Your assignment ::
A line qualifies if it holds the string "scale". Copy every qualifying line from the records.
── Task inputs
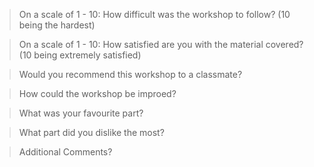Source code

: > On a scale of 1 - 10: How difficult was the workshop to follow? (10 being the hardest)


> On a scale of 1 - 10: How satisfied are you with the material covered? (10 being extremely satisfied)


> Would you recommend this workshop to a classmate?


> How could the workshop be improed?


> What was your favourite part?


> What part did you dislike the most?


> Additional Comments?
────
── Task inputs
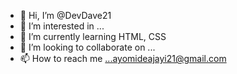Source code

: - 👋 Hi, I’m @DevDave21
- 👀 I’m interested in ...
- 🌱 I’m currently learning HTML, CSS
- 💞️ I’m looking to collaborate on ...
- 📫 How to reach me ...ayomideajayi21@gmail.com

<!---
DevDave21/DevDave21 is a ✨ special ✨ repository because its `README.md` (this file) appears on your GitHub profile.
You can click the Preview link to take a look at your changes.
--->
────
── Task inputs
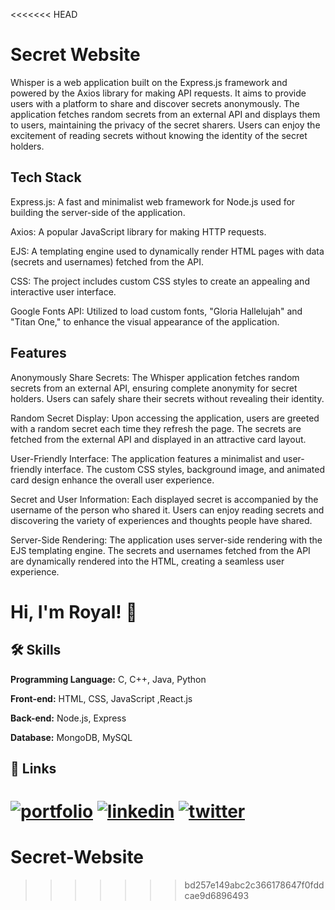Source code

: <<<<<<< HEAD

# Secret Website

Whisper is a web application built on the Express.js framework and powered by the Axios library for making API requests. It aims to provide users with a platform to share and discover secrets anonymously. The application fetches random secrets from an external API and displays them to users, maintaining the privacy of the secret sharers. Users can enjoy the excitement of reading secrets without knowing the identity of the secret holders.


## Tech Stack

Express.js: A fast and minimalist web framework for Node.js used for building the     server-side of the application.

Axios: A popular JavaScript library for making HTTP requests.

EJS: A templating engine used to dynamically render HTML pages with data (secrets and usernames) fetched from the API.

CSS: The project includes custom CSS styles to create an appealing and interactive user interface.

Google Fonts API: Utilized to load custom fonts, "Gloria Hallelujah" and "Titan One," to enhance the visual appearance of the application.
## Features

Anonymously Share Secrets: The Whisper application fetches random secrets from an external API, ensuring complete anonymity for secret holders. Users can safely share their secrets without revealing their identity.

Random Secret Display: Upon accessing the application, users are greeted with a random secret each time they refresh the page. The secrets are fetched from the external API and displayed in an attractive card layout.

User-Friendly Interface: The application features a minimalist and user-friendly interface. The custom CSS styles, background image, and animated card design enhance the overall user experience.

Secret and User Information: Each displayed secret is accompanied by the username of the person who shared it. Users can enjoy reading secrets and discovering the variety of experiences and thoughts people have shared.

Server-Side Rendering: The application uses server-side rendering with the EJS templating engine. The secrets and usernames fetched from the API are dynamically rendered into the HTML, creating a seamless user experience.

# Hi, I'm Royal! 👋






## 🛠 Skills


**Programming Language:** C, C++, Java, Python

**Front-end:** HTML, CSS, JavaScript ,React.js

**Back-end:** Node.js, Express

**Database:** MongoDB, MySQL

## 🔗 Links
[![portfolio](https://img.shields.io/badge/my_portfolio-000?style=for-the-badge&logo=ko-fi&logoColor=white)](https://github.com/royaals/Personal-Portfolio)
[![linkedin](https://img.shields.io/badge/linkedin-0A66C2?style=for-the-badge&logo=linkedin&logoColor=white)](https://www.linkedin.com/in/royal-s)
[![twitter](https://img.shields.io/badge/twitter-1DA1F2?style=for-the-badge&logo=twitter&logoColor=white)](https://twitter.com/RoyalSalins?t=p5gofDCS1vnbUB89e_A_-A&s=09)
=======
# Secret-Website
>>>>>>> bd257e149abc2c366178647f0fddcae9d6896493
────
Result of this exercise ::
: > On a scale of 1 - 10: How difficult was the workshop to follow? (10 being the hardest)
> On a scale of 1 - 10: How satisfied are you with the material covered? (10 being extremely satisfied)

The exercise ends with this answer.